▸ What is required
In your copy, include no images and return each entry exactly as written.

(Items from a data source)

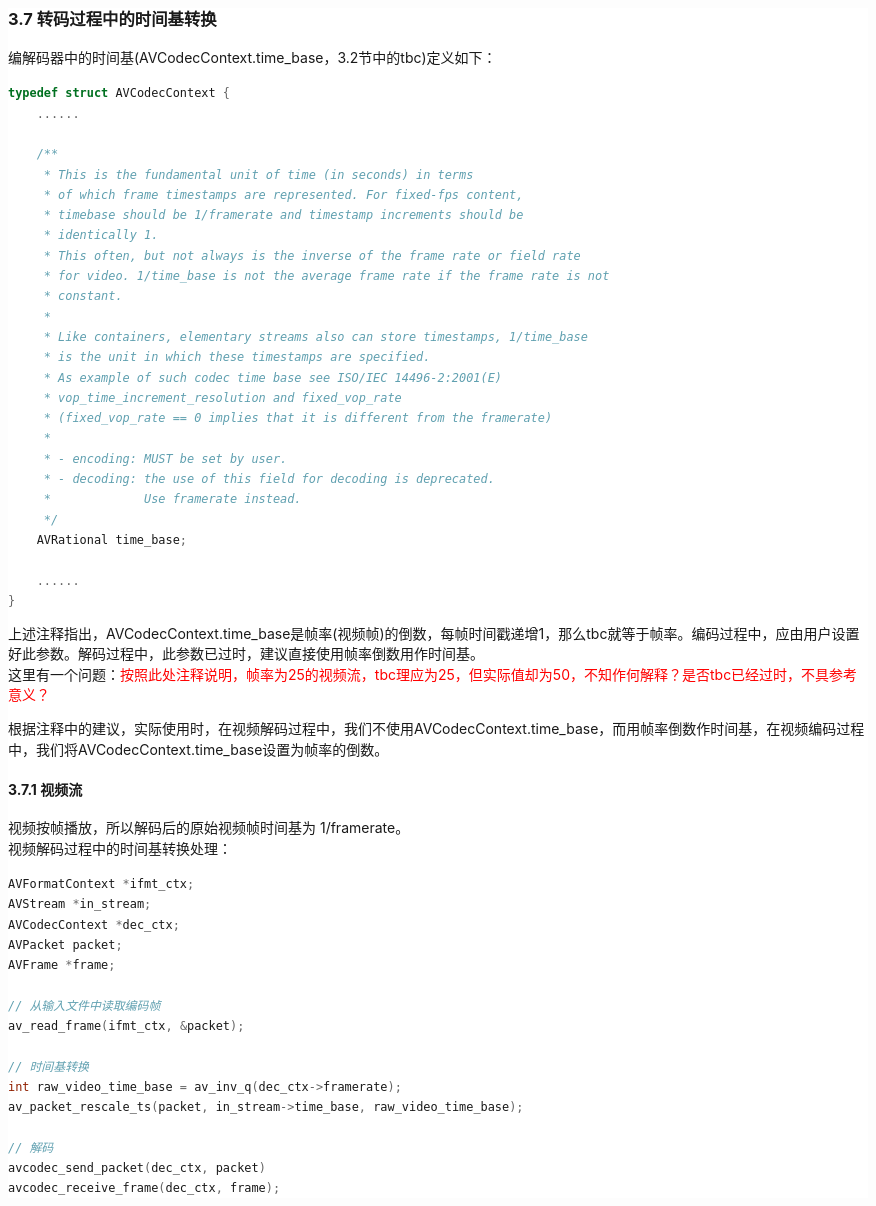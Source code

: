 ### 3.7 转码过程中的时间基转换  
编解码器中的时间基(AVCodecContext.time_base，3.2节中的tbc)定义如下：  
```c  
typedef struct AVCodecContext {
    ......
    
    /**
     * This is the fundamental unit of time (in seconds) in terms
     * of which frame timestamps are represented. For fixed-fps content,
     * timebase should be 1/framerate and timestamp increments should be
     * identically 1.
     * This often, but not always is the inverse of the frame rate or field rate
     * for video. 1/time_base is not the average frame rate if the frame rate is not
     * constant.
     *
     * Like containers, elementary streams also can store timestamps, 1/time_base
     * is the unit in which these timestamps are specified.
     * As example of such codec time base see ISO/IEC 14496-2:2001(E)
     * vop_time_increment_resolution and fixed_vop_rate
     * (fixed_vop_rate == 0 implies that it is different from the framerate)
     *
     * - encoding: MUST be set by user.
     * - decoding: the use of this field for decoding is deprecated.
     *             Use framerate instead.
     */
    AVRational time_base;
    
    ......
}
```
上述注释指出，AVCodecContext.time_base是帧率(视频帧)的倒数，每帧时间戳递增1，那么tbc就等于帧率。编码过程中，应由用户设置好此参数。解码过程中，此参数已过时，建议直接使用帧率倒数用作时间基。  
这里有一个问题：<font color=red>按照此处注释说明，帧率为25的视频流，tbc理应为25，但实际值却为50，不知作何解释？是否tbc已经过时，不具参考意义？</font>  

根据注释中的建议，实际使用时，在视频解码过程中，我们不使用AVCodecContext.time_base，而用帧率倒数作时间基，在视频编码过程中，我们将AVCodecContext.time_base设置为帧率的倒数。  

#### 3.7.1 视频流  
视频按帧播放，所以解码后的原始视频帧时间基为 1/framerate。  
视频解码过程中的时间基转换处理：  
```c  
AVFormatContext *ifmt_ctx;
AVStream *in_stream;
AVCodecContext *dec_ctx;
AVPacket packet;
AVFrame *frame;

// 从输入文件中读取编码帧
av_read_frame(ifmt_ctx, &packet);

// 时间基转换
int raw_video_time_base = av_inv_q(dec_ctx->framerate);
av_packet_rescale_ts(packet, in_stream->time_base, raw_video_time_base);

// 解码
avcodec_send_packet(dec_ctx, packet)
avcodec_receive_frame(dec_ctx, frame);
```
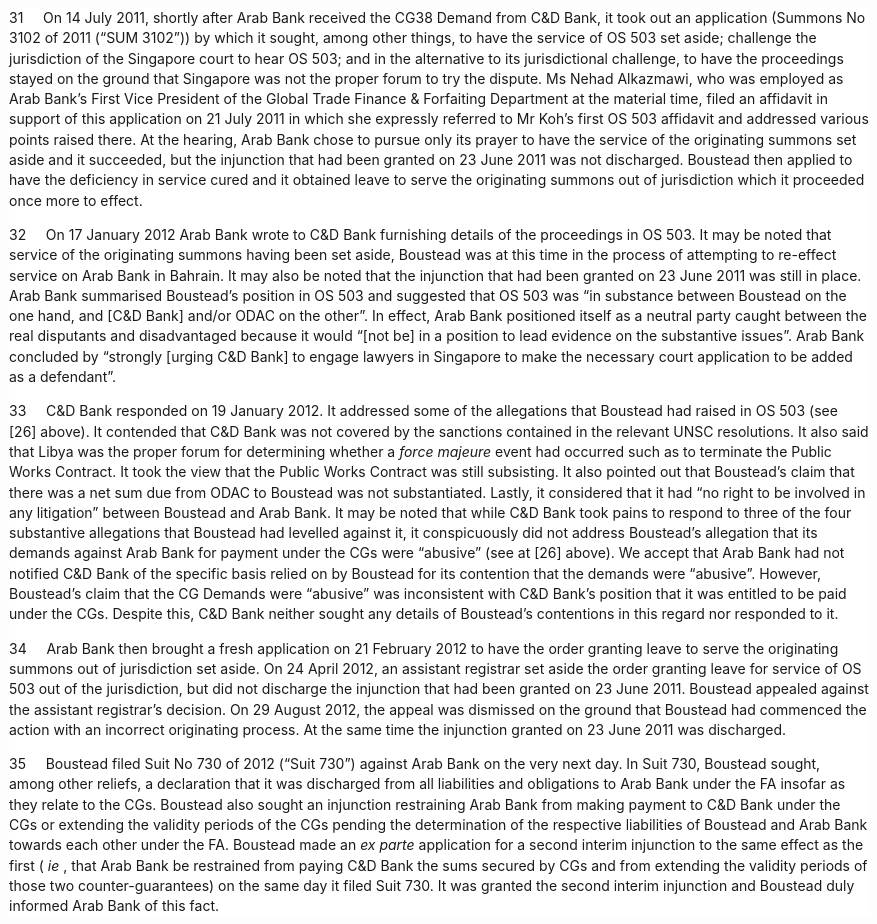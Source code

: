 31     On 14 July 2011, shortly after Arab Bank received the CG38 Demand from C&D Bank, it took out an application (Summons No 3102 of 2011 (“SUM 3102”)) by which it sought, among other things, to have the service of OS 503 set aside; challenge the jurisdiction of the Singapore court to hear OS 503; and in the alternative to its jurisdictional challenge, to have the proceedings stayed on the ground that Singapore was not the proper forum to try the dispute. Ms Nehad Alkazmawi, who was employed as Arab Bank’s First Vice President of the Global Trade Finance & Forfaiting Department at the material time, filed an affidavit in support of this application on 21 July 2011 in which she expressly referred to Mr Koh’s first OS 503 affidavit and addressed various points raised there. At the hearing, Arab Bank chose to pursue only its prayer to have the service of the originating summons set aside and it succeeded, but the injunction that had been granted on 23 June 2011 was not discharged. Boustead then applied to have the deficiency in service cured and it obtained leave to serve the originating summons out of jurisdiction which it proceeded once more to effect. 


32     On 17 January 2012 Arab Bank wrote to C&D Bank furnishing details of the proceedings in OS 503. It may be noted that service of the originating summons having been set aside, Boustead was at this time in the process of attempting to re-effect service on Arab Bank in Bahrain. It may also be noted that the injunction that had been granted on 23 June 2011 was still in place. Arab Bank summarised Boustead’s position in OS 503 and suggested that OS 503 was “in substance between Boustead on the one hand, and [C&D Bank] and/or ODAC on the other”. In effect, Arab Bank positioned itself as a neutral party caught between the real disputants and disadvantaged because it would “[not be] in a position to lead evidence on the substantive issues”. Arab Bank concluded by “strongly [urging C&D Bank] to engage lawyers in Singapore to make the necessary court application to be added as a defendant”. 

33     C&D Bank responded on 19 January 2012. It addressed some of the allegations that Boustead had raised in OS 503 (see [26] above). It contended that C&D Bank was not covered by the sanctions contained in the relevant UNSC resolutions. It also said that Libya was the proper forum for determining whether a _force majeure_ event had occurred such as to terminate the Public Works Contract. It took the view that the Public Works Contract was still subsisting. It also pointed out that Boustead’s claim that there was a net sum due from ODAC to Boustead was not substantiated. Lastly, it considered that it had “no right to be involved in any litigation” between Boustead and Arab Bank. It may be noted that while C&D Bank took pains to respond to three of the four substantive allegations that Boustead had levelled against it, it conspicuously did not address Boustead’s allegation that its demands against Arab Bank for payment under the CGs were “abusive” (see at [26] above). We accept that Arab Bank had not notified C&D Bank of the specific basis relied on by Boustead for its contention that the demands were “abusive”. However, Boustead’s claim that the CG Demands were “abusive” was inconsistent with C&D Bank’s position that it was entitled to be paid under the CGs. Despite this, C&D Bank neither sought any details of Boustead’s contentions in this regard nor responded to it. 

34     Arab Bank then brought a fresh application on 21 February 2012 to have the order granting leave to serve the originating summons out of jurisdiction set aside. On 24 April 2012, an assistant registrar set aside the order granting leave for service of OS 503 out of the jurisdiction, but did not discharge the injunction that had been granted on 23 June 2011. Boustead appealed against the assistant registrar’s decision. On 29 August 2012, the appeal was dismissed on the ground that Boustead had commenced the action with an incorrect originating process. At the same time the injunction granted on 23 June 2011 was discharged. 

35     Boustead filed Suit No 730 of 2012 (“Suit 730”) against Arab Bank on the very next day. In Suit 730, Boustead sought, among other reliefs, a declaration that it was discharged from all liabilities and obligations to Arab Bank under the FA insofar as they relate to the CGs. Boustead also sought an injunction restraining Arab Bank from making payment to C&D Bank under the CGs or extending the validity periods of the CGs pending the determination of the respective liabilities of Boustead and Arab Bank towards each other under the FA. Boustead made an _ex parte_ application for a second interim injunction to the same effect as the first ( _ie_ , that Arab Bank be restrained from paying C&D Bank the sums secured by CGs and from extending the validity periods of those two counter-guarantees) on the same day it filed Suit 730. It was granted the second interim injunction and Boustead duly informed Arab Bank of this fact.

▸ Result of the exercise
Source code

: ### 3.7 转码过程中的时间基转换  
编解码器中的时间基(AVCodecContext.time_base，3.2节中的tbc)定义如下：  
```c  
typedef struct AVCodecContext {
    ......
    
    /**
     * This is the fundamental unit of time (in seconds) in terms
     * of which frame timestamps are represented. For fixed-fps content,
     * timebase should be 1/framerate and timestamp increments should be
     * identically 1.
     * This often, but not always is the inverse of the frame rate or field rate
     * for video. 1/time_base is not the average frame rate if the frame rate is not
     * constant.
     *
     * Like containers, elementary streams also can store timestamps, 1/time_base
     * is the unit in which these timestamps are specified.
     * As example of such codec time base see ISO/IEC 14496-2:2001(E)
     * vop_time_increment_resolution and fixed_vop_rate
     * (fixed_vop_rate == 0 implies that it is different from the framerate)
     *
     * - encoding: MUST be set by user.
     * - decoding: the use of this field for decoding is deprecated.
     *             Use framerate instead.
     */
    AVRational time_base;
    
    ......
}
```
上述注释指出，AVCodecContext.time_base是帧率(视频帧)的倒数，每帧时间戳递增1，那么tbc就等于帧率。编码过程中，应由用户设置好此参数。解码过程中，此参数已过时，建议直接使用帧率倒数用作时间基。  
这里有一个问题：<font color=red>按照此处注释说明，帧率为25的视频流，tbc理应为25，但实际值却为50，不知作何解释？是否tbc已经过时，不具参考意义？</font>  

根据注释中的建议，实际使用时，在视频解码过程中，我们不使用AVCodecContext.time_base，而用帧率倒数作时间基，在视频编码过程中，我们将AVCodecContext.time_base设置为帧率的倒数。  

#### 3.7.1 视频流  
视频按帧播放，所以解码后的原始视频帧时间基为 1/framerate。  
视频解码过程中的时间基转换处理：  
```c  
AVFormatContext *ifmt_ctx;
AVStream *in_stream;
AVCodecContext *dec_ctx;
AVPacket packet;
AVFrame *frame;

// 从输入文件中读取编码帧
av_read_frame(ifmt_ctx, &packet);

// 时间基转换
int raw_video_time_base = av_inv_q(dec_ctx->framerate);
av_packet_rescale_ts(packet, in_stream->time_base, raw_video_time_base);

// 解码
avcodec_send_packet(dec_ctx, packet)
avcodec_receive_frame(dec_ctx, frame);
```
Source code

: 31     On 14 July 2011, shortly after Arab Bank received the CG38 Demand from C&D Bank, it took out an application (Summons No 3102 of 2011 (“SUM 3102”)) by which it sought, among other things, to have the service of OS 503 set aside; challenge the jurisdiction of the Singapore court to hear OS 503; and in the alternative to its jurisdictional challenge, to have the proceedings stayed on the ground that Singapore was not the proper forum to try the dispute. Ms Nehad Alkazmawi, who was employed as Arab Bank’s First Vice President of the Global Trade Finance & Forfaiting Department at the material time, filed an affidavit in support of this application on 21 July 2011 in which she expressly referred to Mr Koh’s first OS 503 affidavit and addressed various points raised there. At the hearing, Arab Bank chose to pursue only its prayer to have the service of the originating summons set aside and it succeeded, but the injunction that had been granted on 23 June 2011 was not discharged. Boustead then applied to have the deficiency in service cured and it obtained leave to serve the originating summons out of jurisdiction which it proceeded once more to effect. 


32     On 17 January 2012 Arab Bank wrote to C&D Bank furnishing details of the proceedings in OS 503. It may be noted that service of the originating summons having been set aside, Boustead was at this time in the process of attempting to re-effect service on Arab Bank in Bahrain. It may also be noted that the injunction that had been granted on 23 June 2011 was still in place. Arab Bank summarised Boustead’s position in OS 503 and suggested that OS 503 was “in substance between Boustead on the one hand, and [C&D Bank] and/or ODAC on the other”. In effect, Arab Bank positioned itself as a neutral party caught between the real disputants and disadvantaged because it would “[not be] in a position to lead evidence on the substantive issues”. Arab Bank concluded by “strongly [urging C&D Bank] to engage lawyers in Singapore to make the necessary court application to be added as a defendant”. 

33     C&D Bank responded on 19 January 2012. It addressed some of the allegations that Boustead had raised in OS 503 (see [26] above). It contended that C&D Bank was not covered by the sanctions contained in the relevant UNSC resolutions. It also said that Libya was the proper forum for determining whether a _force majeure_ event had occurred such as to terminate the Public Works Contract. It took the view that the Public Works Contract was still subsisting. It also pointed out that Boustead’s claim that there was a net sum due from ODAC to Boustead was not substantiated. Lastly, it considered that it had “no right to be involved in any litigation” between Boustead and Arab Bank. It may be noted that while C&D Bank took pains to respond to three of the four substantive allegations that Boustead had levelled against it, it conspicuously did not address Boustead’s allegation that its demands against Arab Bank for payment under the CGs were “abusive” (see at [26] above). We accept that Arab Bank had not notified C&D Bank of the specific basis relied on by Boustead for its contention that the demands were “abusive”. However, Boustead’s claim that the CG Demands were “abusive” was inconsistent with C&D Bank’s position that it was entitled to be paid under the CGs. Despite this, C&D Bank neither sought any details of Boustead’s contentions in this regard nor responded to it. 

34     Arab Bank then brought a fresh application on 21 February 2012 to have the order granting leave to serve the originating summons out of jurisdiction set aside. On 24 April 2012, an assistant registrar set aside the order granting leave for service of OS 503 out of the jurisdiction, but did not discharge the injunction that had been granted on 23 June 2011. Boustead appealed against the assistant registrar’s decision. On 29 August 2012, the appeal was dismissed on the ground that Boustead had commenced the action with an incorrect originating process. At the same time the injunction granted on 23 June 2011 was discharged. 

35     Boustead filed Suit No 730 of 2012 (“Suit 730”) against Arab Bank on the very next day. In Suit 730, Boustead sought, among other reliefs, a declaration that it was discharged from all liabilities and obligations to Arab Bank under the FA insofar as they relate to the CGs. Boustead also sought an injunction restraining Arab Bank from making payment to C&D Bank under the CGs or extending the validity periods of the CGs pending the determination of the respective liabilities of Boustead and Arab Bank towards each other under the FA. Boustead made an _ex parte_ application for a second interim injunction to the same effect as the first ( _ie_ , that Arab Bank be restrained from paying C&D Bank the sums secured by CGs and from extending the validity periods of those two counter-guarantees) on the same day it filed Suit 730. It was granted the second interim injunction and Boustead duly informed Arab Bank of this fact.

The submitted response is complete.